Beta-blockers: These drugs cause the heart to beat more slowly with less energy. This decreases blood pressure by reducing the amount of blood being pumped via the arteries with every beat. It also prevents the body from producing some hormones that can increase blood pressure.

Angiotensin-converting enzyme (ACE) inhibitors: These drugs prevent the body from releasing angiotensin. This is a chemical that makes the blood vessels and artery walls narrow and tighten. ACE inhibitors, therefore, relax the blood vessels and lowers blood pressure. 

Diuretics: Increased levels of sodium and too much fluid in the body can cause blood pressure to rise. Also known as water tablets, diuretics aid in the removal of excess sodium from the body by the kidneys. Additional fluid in the bloodstream travels into the urine as the sodium leaves; this helps reduce the blood pressure. 

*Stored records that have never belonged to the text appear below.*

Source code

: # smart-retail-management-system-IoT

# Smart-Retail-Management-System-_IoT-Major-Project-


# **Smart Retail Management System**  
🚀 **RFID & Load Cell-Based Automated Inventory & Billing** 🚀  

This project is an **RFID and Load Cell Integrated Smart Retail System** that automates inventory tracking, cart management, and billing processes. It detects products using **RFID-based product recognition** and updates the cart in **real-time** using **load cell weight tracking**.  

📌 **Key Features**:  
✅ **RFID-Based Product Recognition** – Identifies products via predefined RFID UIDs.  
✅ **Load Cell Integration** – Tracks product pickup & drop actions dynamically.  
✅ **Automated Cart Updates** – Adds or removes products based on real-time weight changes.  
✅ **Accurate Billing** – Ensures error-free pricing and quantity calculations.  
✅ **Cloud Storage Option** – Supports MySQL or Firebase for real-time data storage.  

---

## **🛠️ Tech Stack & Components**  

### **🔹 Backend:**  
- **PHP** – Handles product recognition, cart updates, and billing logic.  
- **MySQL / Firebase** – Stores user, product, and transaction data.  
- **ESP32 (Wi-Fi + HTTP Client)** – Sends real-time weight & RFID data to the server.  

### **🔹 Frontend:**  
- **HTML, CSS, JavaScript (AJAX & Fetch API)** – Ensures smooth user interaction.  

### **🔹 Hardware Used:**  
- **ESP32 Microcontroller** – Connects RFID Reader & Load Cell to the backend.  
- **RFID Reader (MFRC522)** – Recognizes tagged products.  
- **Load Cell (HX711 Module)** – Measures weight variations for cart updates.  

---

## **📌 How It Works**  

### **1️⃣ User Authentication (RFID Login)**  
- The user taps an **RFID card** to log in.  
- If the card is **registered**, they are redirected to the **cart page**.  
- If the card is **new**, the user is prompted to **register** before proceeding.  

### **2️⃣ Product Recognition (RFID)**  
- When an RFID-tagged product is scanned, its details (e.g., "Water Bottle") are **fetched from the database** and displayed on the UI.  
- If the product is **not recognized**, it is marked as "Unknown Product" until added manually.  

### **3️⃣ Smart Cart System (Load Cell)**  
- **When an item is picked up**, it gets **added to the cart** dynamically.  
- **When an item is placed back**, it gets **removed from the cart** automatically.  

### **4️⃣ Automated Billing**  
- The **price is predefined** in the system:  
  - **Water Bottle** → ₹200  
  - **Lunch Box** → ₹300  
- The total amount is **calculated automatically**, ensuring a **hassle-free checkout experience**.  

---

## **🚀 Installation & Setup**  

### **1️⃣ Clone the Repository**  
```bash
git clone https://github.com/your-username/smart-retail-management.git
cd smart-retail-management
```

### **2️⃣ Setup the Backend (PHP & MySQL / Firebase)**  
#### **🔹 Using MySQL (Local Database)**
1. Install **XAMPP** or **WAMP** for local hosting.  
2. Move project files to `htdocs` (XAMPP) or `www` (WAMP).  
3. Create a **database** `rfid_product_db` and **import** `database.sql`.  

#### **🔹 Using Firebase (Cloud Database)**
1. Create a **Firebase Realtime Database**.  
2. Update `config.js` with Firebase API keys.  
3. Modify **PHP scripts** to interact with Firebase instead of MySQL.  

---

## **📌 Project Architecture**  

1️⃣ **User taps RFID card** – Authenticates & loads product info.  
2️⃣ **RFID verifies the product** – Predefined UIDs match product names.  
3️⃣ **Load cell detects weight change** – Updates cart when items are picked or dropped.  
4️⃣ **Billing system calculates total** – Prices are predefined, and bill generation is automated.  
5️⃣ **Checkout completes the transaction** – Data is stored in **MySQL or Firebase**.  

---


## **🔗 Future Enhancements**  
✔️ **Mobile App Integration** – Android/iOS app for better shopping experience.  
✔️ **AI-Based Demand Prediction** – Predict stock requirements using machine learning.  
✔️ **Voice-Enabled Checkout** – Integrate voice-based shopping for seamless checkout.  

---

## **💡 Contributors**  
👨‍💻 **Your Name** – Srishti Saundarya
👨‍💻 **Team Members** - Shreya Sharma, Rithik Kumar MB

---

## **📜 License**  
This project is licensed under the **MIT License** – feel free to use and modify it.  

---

Other significant medications for hypertension include; 

  • Angiotensin II receptor blockers (ARBs)
  • Calcium channel blockers 
  • Alpha-2 agonists 



The force that blood puts on the arteries' walls as it passes through them is measured when the doctor is taking your blood pressure. Blood vessels may be severely damaged if blood pressure remains high for an extended period.

At times, hypertension does not cause any associated symptoms; hence it becomes difficult to detect. However, routine screening enables you to know if you require more preventive action and treatment.